ACTION ITEM.
Starting at the first line and ending at the last, output the data exactly.

[Saved data entries]
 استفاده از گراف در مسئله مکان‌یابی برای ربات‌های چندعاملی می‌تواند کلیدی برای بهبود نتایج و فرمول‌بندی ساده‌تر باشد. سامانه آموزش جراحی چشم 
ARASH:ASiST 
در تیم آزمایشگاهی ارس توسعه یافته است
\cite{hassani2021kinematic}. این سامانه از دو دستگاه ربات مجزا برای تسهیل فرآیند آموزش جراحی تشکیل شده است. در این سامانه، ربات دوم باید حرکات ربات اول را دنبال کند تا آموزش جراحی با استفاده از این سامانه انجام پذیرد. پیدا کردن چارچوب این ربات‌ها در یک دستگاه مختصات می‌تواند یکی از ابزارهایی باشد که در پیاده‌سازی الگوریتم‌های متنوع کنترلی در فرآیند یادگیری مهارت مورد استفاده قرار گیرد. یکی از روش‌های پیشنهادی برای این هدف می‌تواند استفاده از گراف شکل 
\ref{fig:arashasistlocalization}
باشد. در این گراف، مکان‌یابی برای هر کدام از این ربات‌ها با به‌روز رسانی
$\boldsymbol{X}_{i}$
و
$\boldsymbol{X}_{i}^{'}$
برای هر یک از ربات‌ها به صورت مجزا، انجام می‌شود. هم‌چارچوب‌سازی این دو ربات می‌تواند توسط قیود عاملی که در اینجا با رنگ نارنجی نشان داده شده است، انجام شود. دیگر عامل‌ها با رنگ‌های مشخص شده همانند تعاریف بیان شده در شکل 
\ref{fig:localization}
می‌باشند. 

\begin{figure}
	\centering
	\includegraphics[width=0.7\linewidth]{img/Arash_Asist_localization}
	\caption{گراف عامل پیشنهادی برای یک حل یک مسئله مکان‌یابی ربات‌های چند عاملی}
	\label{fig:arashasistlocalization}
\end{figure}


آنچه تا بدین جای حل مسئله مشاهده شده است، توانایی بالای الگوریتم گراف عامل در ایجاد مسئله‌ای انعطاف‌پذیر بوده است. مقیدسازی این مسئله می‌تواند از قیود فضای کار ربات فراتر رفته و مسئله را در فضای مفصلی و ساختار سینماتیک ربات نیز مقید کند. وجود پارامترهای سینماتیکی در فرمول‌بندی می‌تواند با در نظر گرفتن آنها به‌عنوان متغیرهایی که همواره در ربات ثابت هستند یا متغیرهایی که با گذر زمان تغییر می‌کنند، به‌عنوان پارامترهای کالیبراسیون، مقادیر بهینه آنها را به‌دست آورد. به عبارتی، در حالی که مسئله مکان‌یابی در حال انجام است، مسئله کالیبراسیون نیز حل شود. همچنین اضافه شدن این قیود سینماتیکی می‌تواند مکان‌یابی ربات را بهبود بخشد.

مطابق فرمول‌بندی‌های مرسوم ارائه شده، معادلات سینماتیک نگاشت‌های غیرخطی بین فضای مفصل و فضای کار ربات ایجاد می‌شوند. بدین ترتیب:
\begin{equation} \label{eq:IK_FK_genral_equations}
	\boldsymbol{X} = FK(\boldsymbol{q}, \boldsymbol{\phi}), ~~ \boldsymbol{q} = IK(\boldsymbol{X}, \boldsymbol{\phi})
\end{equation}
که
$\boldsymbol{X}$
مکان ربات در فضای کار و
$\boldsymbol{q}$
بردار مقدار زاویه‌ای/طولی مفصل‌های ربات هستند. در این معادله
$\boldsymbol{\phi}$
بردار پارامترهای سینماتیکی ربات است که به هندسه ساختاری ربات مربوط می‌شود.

ANSWER AREA.
 استفاده از گراف در مسئله مکان‌یابی برای ربات‌های چندعاملی می‌تواند کلیدی برای بهبود نتایج و فرمول‌بندی ساده‌تر باشد. سامانه آموزش جراحی چشم 
ARASH:ASiST 
در تیم آزمایشگاهی ارس توسعه یافته است
\cite{hassani2021kinematic}. این سامانه از دو دستگاه ربات مجزا برای تسهیل فرآیند آموزش جراحی تشکیل شده است. در این سامانه، ربات دوم باید حرکات ربات اول را دنبال کند تا آموزش جراحی با استفاده از این سامانه انجام پذیرد. پیدا کردن چارچوب این ربات‌ها در یک دستگاه مختصات می‌تواند یکی از ابزارهایی باشد که در پیاده‌سازی الگوریتم‌های متنوع کنترلی در فرآیند یادگیری مهارت مورد استفاده قرار گیرد. یکی از روش‌های پیشنهادی برای این هدف می‌تواند استفاده از گراف شکل 
\ref{fig:arashasistlocalization}
باشد. در این گراف، مکان‌یابی برای هر کدام از این ربات‌ها با به‌روز رسانی
$\boldsymbol{X}_{i}$
و
$\boldsymbol{X}_{i}^{'}$
برای هر یک از ربات‌ها به صورت مجزا، انجام می‌شود. هم‌چارچوب‌سازی این دو ربات می‌تواند توسط قیود عاملی که در اینجا با رنگ نارنجی نشان داده شده است، انجام شود. دیگر عامل‌ها با رنگ‌های مشخص شده همانند تعاریف بیان شده در شکل 
\ref{fig:localization}
می‌باشند. 

\begin{figure}
	\centering
	\includegraphics[width=0.7\linewidth]{img/Arash_Asist_localization}
	\caption{گراف عامل پیشنهادی برای یک حل یک مسئله مکان‌یابی ربات‌های چند عاملی}
	\label{fig:arashasistlocalization}
\end{figure}


آنچه تا بدین جای حل مسئله مشاهده شده است، توانایی بالای الگوریتم گراف عامل در ایجاد مسئله‌ای انعطاف‌پذیر بوده است. مقیدسازی این مسئله می‌تواند از قیود فضای کار ربات فراتر رفته و مسئله را در فضای مفصلی و ساختار سینماتیک ربات نیز مقید کند. وجود پارامترهای سینماتیکی در فرمول‌بندی می‌تواند با در نظر گرفتن آنها به‌عنوان متغیرهایی که همواره در ربات ثابت هستند یا متغیرهایی که با گذر زمان تغییر می‌کنند، به‌عنوان پارامترهای کالیبراسیون، مقادیر بهینه آنها را به‌دست آورد. به عبارتی، در حالی که مسئله مکان‌یابی در حال انجام است، مسئله کالیبراسیون نیز حل شود. همچنین اضافه شدن این قیود سینماتیکی می‌تواند مکان‌یابی ربات را بهبود بخشد.

مطابق فرمول‌بندی‌های مرسوم ارائه شده، معادلات سینماتیک نگاشت‌های غیرخطی بین فضای مفصل و فضای کار ربات ایجاد می‌شوند. بدین ترتیب:
\begin{equation} \label{eq:IK_FK_genral_equations}
	\boldsymbol{X} = FK(\boldsymbol{q}, \boldsymbol{\phi}), ~~ \boldsymbol{q} = IK(\boldsymbol{X}, \boldsymbol{\phi})
\end{equation}
که
$\boldsymbol{X}$
مکان ربات در فضای کار و
$\boldsymbol{q}$
بردار مقدار زاویه‌ای/طولی مفصل‌های ربات هستند. در این معادله
$\boldsymbol{\phi}$
بردار پارامترهای سینماتیکی ربات است که به هندسه ساختاری ربات مربوط می‌شود.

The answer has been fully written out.